Each of the two aforementioned filling pieces may comprise an inner and an outer portion, wherein the respective inner portion is arranged on a locally centered side of the twisted band conductor and the respective outer portion is arranged on a side facing away from the center of the twisted band conductor locally. Such a division of the filler into at least two sections is advantageous because the two conductor surfaces of the strip conductor change by the torsion each from the inside to the outside or vice versa. Since it is difficult to position an elongated filler simultaneously above and below the turn of a ribbon conductor in the manufacture of the coil, the division of each filler into at least two segments facilitates insertion into the coil to be produced.

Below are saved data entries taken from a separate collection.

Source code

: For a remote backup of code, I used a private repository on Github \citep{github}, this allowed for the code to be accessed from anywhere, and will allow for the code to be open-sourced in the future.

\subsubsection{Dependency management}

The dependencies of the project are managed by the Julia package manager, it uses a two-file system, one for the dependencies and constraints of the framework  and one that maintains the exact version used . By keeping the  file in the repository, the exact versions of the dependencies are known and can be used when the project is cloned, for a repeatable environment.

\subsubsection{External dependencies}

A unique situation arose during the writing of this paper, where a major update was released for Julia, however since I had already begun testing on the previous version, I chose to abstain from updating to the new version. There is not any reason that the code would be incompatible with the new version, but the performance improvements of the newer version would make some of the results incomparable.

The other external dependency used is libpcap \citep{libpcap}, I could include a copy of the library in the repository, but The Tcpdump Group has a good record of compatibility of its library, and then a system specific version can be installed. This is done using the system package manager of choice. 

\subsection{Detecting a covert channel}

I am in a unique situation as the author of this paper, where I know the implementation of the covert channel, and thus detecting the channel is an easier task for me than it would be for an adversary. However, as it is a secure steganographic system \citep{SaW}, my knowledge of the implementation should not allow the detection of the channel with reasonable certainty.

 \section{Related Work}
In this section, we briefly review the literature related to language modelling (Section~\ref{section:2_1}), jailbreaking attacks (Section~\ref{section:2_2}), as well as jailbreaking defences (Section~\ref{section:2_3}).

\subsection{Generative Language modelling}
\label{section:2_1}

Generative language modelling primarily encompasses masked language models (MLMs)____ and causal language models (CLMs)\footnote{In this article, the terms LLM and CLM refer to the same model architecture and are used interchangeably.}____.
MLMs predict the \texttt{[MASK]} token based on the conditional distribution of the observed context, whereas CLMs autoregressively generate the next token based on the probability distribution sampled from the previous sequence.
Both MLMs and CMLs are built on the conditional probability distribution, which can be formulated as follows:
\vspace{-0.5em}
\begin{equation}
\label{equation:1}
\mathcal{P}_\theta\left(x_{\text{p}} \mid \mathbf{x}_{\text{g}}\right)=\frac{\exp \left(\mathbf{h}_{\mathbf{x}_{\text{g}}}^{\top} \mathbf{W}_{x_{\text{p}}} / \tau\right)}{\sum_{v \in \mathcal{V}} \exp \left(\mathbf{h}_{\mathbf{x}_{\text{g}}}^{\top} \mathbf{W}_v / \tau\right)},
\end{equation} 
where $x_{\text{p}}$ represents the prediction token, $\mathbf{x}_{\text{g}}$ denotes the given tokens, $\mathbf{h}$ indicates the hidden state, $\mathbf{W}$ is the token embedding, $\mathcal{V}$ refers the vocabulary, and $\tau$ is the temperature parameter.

The torsion range of the winding can be at least three times as large along the longitudinal direction of the strip conductor as the width of the strip conductor. Particularly advantageously, the torsion range in this direction at least five times and at most ten times as large as the width of the strip conductor. At a smaller aspect ratio of the torsion zone the torsion of the strip conductor is narrower, and the individual layers of the strip conductor are subjected to greater mechanical stress by the torsion. However, the advantage of a rather small aspect ratio lies in the fact that the compactness and possibly existing symmetry of the entire coil device is disturbed only in a small partial area. It is therefore advantageous to choose the torsion zone as small as it is possible in the mechanical strength of the strip conductor used. In an embodiment with patches, the aspect ratio of the dimensions of the filler in the longitudinal direction of the strip conductor and in the direction of the conductor width is then about the same or almost as large as the abovementioned aspect ratio of the torsion region itself.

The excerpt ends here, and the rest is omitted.